Pictures paired with source code:
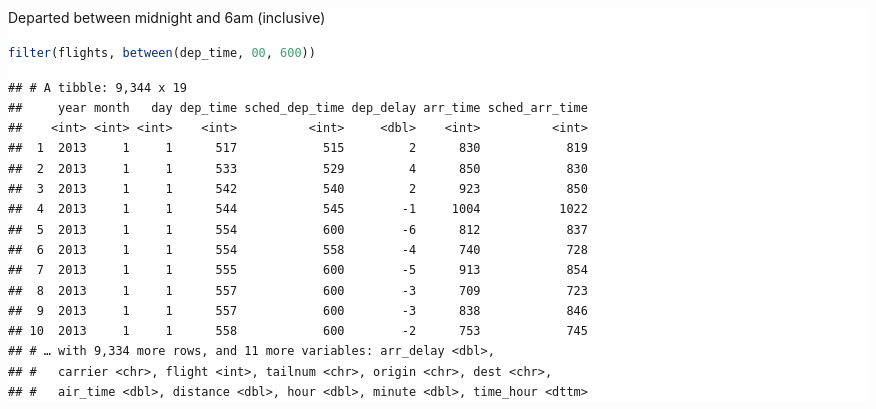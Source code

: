 Departed between midnight and 6am (inclusive)

``` r
filter(flights, between(dep_time, 00, 600))
```

    ## # A tibble: 9,344 x 19
    ##     year month   day dep_time sched_dep_time dep_delay arr_time sched_arr_time
    ##    <int> <int> <int>    <int>          <int>     <dbl>    <int>          <int>
    ##  1  2013     1     1      517            515         2      830            819
    ##  2  2013     1     1      533            529         4      850            830
    ##  3  2013     1     1      542            540         2      923            850
    ##  4  2013     1     1      544            545        -1     1004           1022
    ##  5  2013     1     1      554            600        -6      812            837
    ##  6  2013     1     1      554            558        -4      740            728
    ##  7  2013     1     1      555            600        -5      913            854
    ##  8  2013     1     1      557            600        -3      709            723
    ##  9  2013     1     1      557            600        -3      838            846
    ## 10  2013     1     1      558            600        -2      753            745
    ## # … with 9,334 more rows, and 11 more variables: arr_delay <dbl>,
    ## #   carrier <chr>, flight <int>, tailnum <chr>, origin <chr>, dest <chr>,
    ## #   air_time <dbl>, distance <dbl>, hour <dbl>, minute <dbl>, time_hour <dttm>
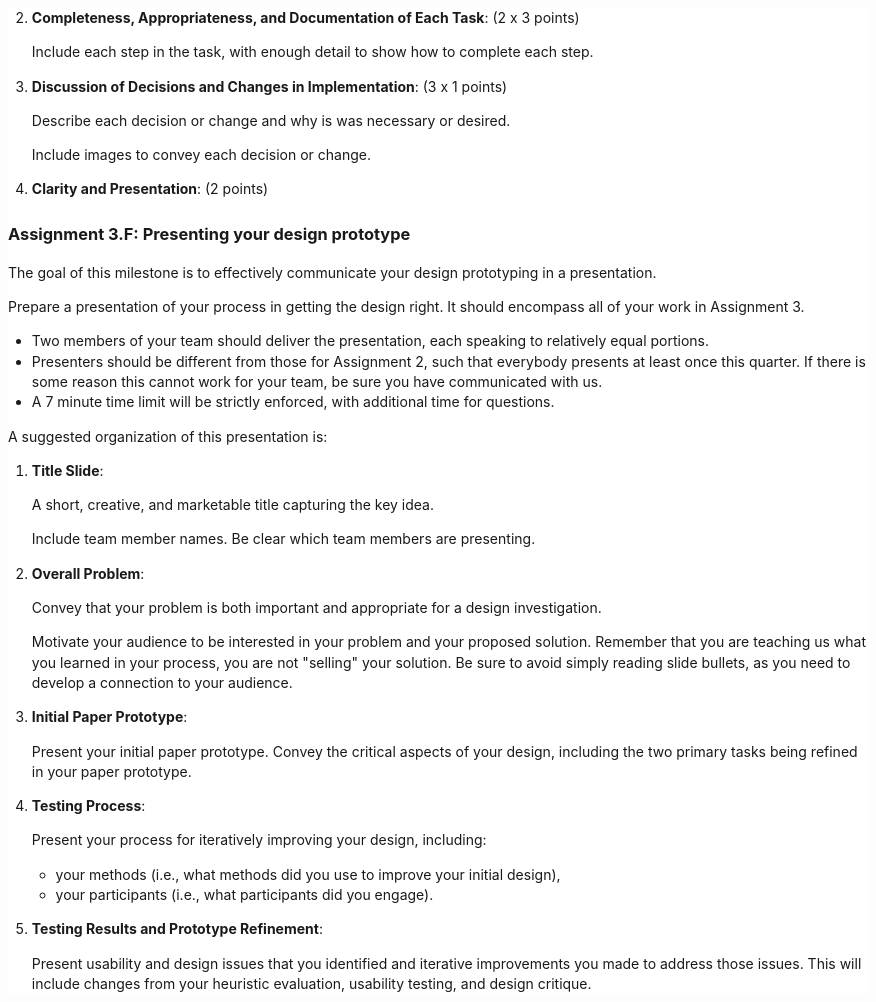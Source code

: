 2. __Completeness, Appropriateness, and Documentation of Each Task__: (2 x 3 points)

   Include each step in the task, with enough detail to show how to complete each step.

3. __Discussion of Decisions and Changes in Implementation__: (3 x 1 points)

   Describe each decision or change and why is was necessary or desired.

   Include images to convey each decision or change.

4. __Clarity and Presentation__: (2 points)

### Assignment 3.F: Presenting your design prototype

The goal of this milestone is to effectively communicate your design prototyping
in a presentation.

Prepare a presentation of your process in getting the design right. It should
encompass all of your work in Assignment 3.

- Two members of your team should deliver the presentation, each speaking to relatively equal portions.
- Presenters should be different from those for Assignment 2, such that everybody presents at least once this quarter.
  If there is some reason this cannot work for your team, be sure you have communicated with us.
- A 7 minute time limit will be strictly enforced, with additional time for questions.

A suggested organization of this presentation is:

1. __Title Slide__:

   A short, creative, and marketable title capturing the key idea.

   Include team member names. Be clear which team members are presenting.

2. __Overall Problem__:

   Convey that your problem is both important and appropriate for a design investigation.

   Motivate your audience to be interested in your problem and your proposed solution.
   Remember that you are teaching us what you learned in your process, you are not "selling" your solution.
   Be sure to avoid simply reading slide bullets, as you need to develop a connection to your audience.

3. __Initial Paper Prototype__:

   Present your initial paper prototype.
   Convey the critical aspects of your design, including the two primary tasks being refined in your paper prototype.

4. __Testing Process__:

   Present your process for iteratively improving your design, including:
   - your methods (i.e., what methods did you use to improve your initial design),
   - your participants (i.e., what participants did you engage).

5. __Testing Results and Prototype Refinement__:

   Present usability and design issues that you identified and iterative improvements you made to address those issues.
   This will include changes from your heuristic evaluation, usability testing, and design critique.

(What to do) Copy out each record word for word and omit any pictures.

(Answer for this exercise)
Source code

: Departed between midnight and 6am (inclusive)

``` r
filter(flights, between(dep_time, 00, 600))
```

    ## # A tibble: 9,344 x 19
    ##     year month   day dep_time sched_dep_time dep_delay arr_time sched_arr_time
    ##    <int> <int> <int>    <int>          <int>     <dbl>    <int>          <int>
    ##  1  2013     1     1      517            515         2      830            819
    ##  2  2013     1     1      533            529         4      850            830
    ##  3  2013     1     1      542            540         2      923            850
    ##  4  2013     1     1      544            545        -1     1004           1022
    ##  5  2013     1     1      554            600        -6      812            837
    ##  6  2013     1     1      554            558        -4      740            728
    ##  7  2013     1     1      555            600        -5      913            854
    ##  8  2013     1     1      557            600        -3      709            723
    ##  9  2013     1     1      557            600        -3      838            846
    ## 10  2013     1     1      558            600        -2      753            745
    ## # … with 9,334 more rows, and 11 more variables: arr_delay <dbl>,
    ## #   carrier <chr>, flight <int>, tailnum <chr>, origin <chr>, dest <chr>,
    ## #   air_time <dbl>, distance <dbl>, hour <dbl>, minute <dbl>, time_hour <dttm>
Source code

: 2. __Completeness, Appropriateness, and Documentation of Each Task__: (2 x 3 points)

   Include each step in the task, with enough detail to show how to complete each step.

3. __Discussion of Decisions and Changes in Implementation__: (3 x 1 points)

   Describe each decision or change and why is was necessary or desired.

   Include images to convey each decision or change.

4. __Clarity and Presentation__: (2 points)

### Assignment 3.F: Presenting your design prototype

The goal of this milestone is to effectively communicate your design prototyping
in a presentation.

Prepare a presentation of your process in getting the design right. It should
encompass all of your work in Assignment 3.

- Two members of your team should deliver the presentation, each speaking to relatively equal portions.
- Presenters should be different from those for Assignment 2, such that everybody presents at least once this quarter.
  If there is some reason this cannot work for your team, be sure you have communicated with us.
- A 7 minute time limit will be strictly enforced, with additional time for questions.

A suggested organization of this presentation is:

1. __Title Slide__:

   A short, creative, and marketable title capturing the key idea.

   Include team member names. Be clear which team members are presenting.

2. __Overall Problem__:

   Convey that your problem is both important and appropriate for a design investigation.

   Motivate your audience to be interested in your problem and your proposed solution.
   Remember that you are teaching us what you learned in your process, you are not "selling" your solution.
   Be sure to avoid simply reading slide bullets, as you need to develop a connection to your audience.

3. __Initial Paper Prototype__:

   Present your initial paper prototype.
   Convey the critical aspects of your design, including the two primary tasks being refined in your paper prototype.

4. __Testing Process__:

   Present your process for iteratively improving your design, including:
   - your methods (i.e., what methods did you use to improve your initial design),
   - your participants (i.e., what participants did you engage).

5. __Testing Results and Prototype Refinement__:

   Present usability and design issues that you identified and iterative improvements you made to address those issues.
   This will include changes from your heuristic evaluation, usability testing, and design critique.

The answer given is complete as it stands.